(Data for analysis begins)
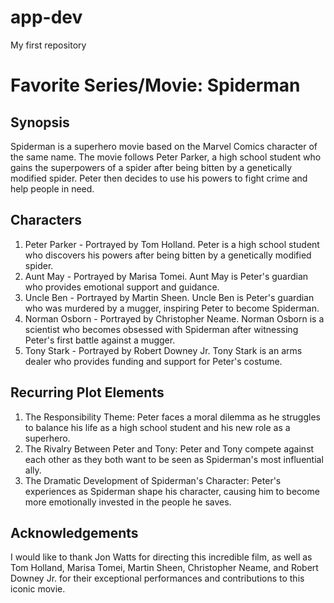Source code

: # app-dev
My first repository

# Favorite Series/Movie: Spiderman

## Synopsis
Spiderman is a superhero movie based on the Marvel Comics character of the same name. The movie follows Peter Parker, a high school student who gains the superpowers of a spider after being bitten by a genetically modified spider. Peter then decides to use his powers to fight crime and help people in need.

## Characters
1. Peter Parker - Portrayed by Tom Holland. Peter is a high school student who discovers his powers after being bitten by a genetically modified spider.
2. Aunt May - Portrayed by Marisa Tomei. Aunt May is Peter's guardian who provides emotional support and guidance.
3. Uncle Ben - Portrayed by Martin Sheen. Uncle Ben is Peter's guardian who was murdered by a mugger, inspiring Peter to become Spiderman.
4. Norman Osborn - Portrayed by Christopher Neame. Norman Osborn is a scientist who becomes obsessed with Spiderman after witnessing Peter's first battle against a mugger.
5. Tony Stark - Portrayed by Robert Downey Jr. Tony Stark is an arms dealer who provides funding and support for Peter's costume.

## Recurring Plot Elements
1. The Responsibility Theme: Peter faces a moral dilemma as he struggles to balance his life as a high school student and his new role as a superhero.
2. The Rivalry Between Peter and Tony: Peter and Tony compete against each other as they both want to be seen as Spiderman's most influential ally.
3. The Dramatic Development of Spiderman's Character: Peter's experiences as Spiderman shape his character, causing him to become more emotionally invested in the people he saves.

## Acknowledgements
I would like to thank Jon Watts for directing this incredible film, as well as Tom Holland, Marisa Tomei, Martin Sheen, Christopher Neame, and Robert Downey Jr. for their exceptional performances and contributions to this iconic movie.
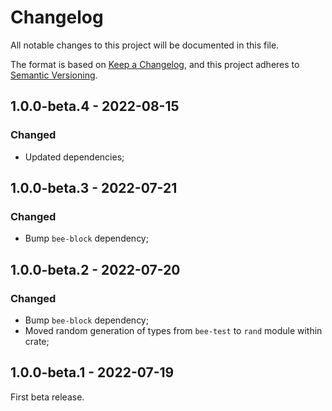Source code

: # Changelog

All notable changes to this project will be documented in this file.

The format is based on [Keep a Changelog](https://keepachangelog.com/en/1.0.0/),
and this project adheres to [Semantic Versioning](https://semver.org/spec/v2.0.0.html).

<!-- ## Unreleased - YYYY-MM-DD

### Added

### Changed

- Bump `bee-block` to `v1.0.0-beta.4`;

### Deprecated

### Removed

### Fixed

### Security -->

## 1.0.0-beta.4 - 2022-08-15

### Changed

- Updated dependencies;

## 1.0.0-beta.3 - 2022-07-21

### Changed

- Bump `bee-block` dependency;

## 1.0.0-beta.2 - 2022-07-20

### Changed

- Bump `bee-block` dependency;
- Moved random generation of types from `bee-test` to `rand` module within crate;

## 1.0.0-beta.1 - 2022-07-19

First beta release.
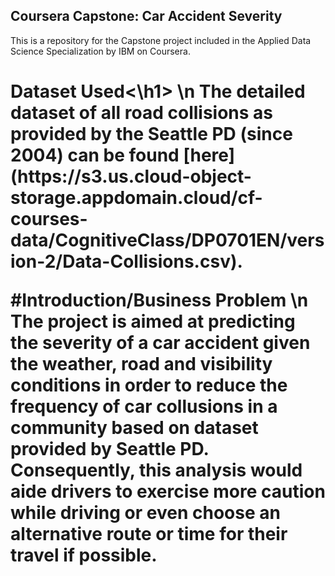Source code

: ## Coursera Capstone: Car Accident Severity

This is a repository for the Capstone project included in the Applied Data Science Specialization by IBM on Coursera.
<h1>Dataset Used<\h1> \n
The detailed dataset of all road collisions as provided by the Seattle PD (since 2004) can be found [here](https://s3.us.cloud-object-storage.appdomain.cloud/cf-courses-data/CognitiveClass/DP0701EN/version-2/Data-Collisions.csv).

#Introduction/Business Problem \n
The project is aimed at predicting the severity of a car accident given the weather, road and visibility conditions in order to reduce the frequency of car collusions in a community based on dataset provided by Seattle PD. Consequently, this analysis would aide drivers to exercise more caution while driving or even choose an alternative route or time for their travel if possible.
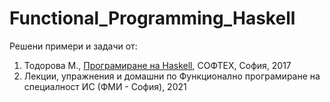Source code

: # Functional_Programming_Haskell

Решени примери и задачи от:
1) Тодорова М., [Програмиране на Haskell](https://goodboox.bg/index.php?route=product/product&product_id=452), СОФТЕХ, София, 2017
2) Лекции, упражнения и домашни по Функционално програмиране на специалност ИС (ФМИ - София), 2021
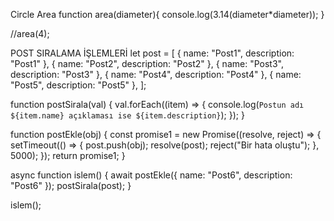 Circle Area
function area(diameter){
console.log(3.14(diameter*diameter));
}

//area(4);



POST SIRALAMA İŞLEMLERİ
let post = [
  { name: "Post1", description: "Post1" },
  { name: "Post2", description: "Post2" },
  { name: "Post3", description: "Post3" },
  { name: "Post4", description: "Post4" },
  { name: "Post5", description: "Post5" },
];

function postSirala(val) {
  val.forEach((item) => {
    console.log(`Postun adı ${item.name} açıklaması ise ${item.description}`);
  });
}

function postEkle(obj) {
  const promise1 = new Promise((resolve, reject) => {
    setTimeout(() => {
      post.push(obj);
      resolve(post);
      reject("Bir hata oluştu");
    }, 5000);
  });
  return promise1;
}

async function islem() {
  await postEkle({ name: "Post6", description: "Post6" });
  postSirala(post);
}

islem();
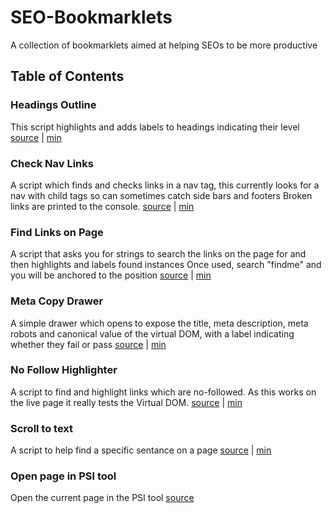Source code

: # SEO-Bookmarklets
A collection of bookmarklets aimed at helping SEOs to be more productive

## Table of Contents

### Headings Outline
This script highlights and adds labels to headings indicating their level
[source](https://github.com/SEO-Tom/SEO-Bookmarklets/blob/main/HeadingsOutline.js) | [min](https://github.com/SEO-Tom/SEO-Bookmarklets/blob/main/HeadingsOutline-min.js)

### Check Nav Links
A script which finds and checks links in a nav tag, this currently looks for a nav with <a> child tags so can sometimes catch side bars and footers
Broken links are printed to the console.
[source](https://github.com/SEO-Tom/SEO-Bookmarklets/blob/main/checkNavlinks.js) | [min](https://github.com/SEO-Tom/SEO-Bookmarklets/blob/main/checkNavlinks-min.js)

### Find Links on Page
A script that asks you for strings to search the links on the page for and then highlights and labels found instances
Once used, search "findme" and you will be anchored to the position
[source](https://github.com/SEO-Tom/SEO-Bookmarklets/blob/main/findLinkOnPage.js) | [min](https://github.com/SEO-Tom/SEO-Bookmarklets/blob/main/findLinkOnPageBookmarklet)
  
### Meta Copy Drawer
A simple drawer which opens to expose the title, meta description, meta robots and canonical value of the virtual DOM, with a label indicating whether they fail or pass
[source](https://github.com/SEO-Tom/SEO-Bookmarklets/blob/main/meta-copy-drawer.js) | [min](https://github.com/SEO-Tom/SEO-Bookmarklets/blob/main/meta-copy-drawer-min.js)

### No Follow Highlighter
A script to find and highlight links which are no-followed. As this works on the live page it really tests the Virtual DOM.
[source](https://github.com/SEO-Tom/SEO-Bookmarklets/blob/main/no-follow-highlighter.js) | [min](https://github.com/SEO-Tom/SEO-Bookmarklets/blob/main/no-follow-hightlighter-min.js)
  
### Scroll to text
A script to help find a specific sentance on a page
[source](https://github.com/SEO-Tom/SEO-Bookmarklets/blob/main/scroll-to-text.js) | [min](https://github.com/SEO-Tom/SEO-Bookmarklets/blob/main/scroll-to-text-min.js)
  
### Open page in PSI tool
Open the current page in the PSI tool
[source](https://github.com/SEO-Tom/SEO-Bookmarklets/blob/main/PSI-this-page.js)
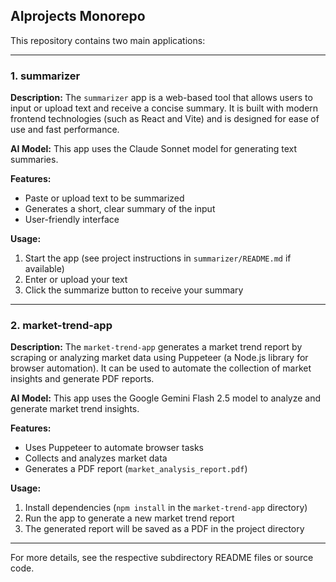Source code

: ## AIprojects Monorepo

This repository contains two main applications:

---

### 1. summarizer

**Description:**
The `summarizer` app is a web-based tool that allows users to input or upload text and receive a concise summary. It is built with modern frontend technologies (such as React and Vite) and is designed for ease of use and fast performance.

**AI Model:**
This app uses the Claude Sonnet model for generating text summaries.

**Features:**

- Paste or upload text to be summarized
- Generates a short, clear summary of the input
- User-friendly interface

**Usage:**

1. Start the app (see project instructions in `summarizer/README.md` if available)
2. Enter or upload your text
3. Click the summarize button to receive your summary

---

### 2. market-trend-app

**Description:**
The `market-trend-app` generates a market trend report by scraping or analyzing market data using Puppeteer (a Node.js library for browser automation). It can be used to automate the collection of market insights and generate PDF reports.

**AI Model:**
This app uses the Google Gemini Flash 2.5 model to analyze and generate market trend insights.

**Features:**

- Uses Puppeteer to automate browser tasks
- Collects and analyzes market data
- Generates a PDF report (`market_analysis_report.pdf`)

**Usage:**

1. Install dependencies (`npm install` in the `market-trend-app` directory)
2. Run the app to generate a new market trend report
3. The generated report will be saved as a PDF in the project directory

---

For more details, see the respective subdirectory README files or source code.

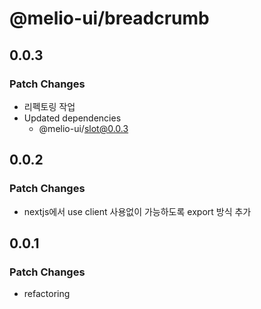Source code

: # @melio-ui/breadcrumb

## 0.0.3

### Patch Changes

- 리펙토링 작업
- Updated dependencies
  - @melio-ui/slot@0.0.3

## 0.0.2

### Patch Changes

- nextjs에서 use client 사용없이 가능하도록 export 방식 추가

## 0.0.1

### Patch Changes

- refactoring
(Data for analysis ends)
Please restate, exactly as written, the line that holds "- @melio-ui/slot@0.0.3" and all remaining lines of the data above, and only those.

  - @melio-ui/slot@0.0.3

## 0.0.2

### Patch Changes

- nextjs에서 use client 사용없이 가능하도록 export 방식 추가

## 0.0.1

### Patch Changes

- refactoring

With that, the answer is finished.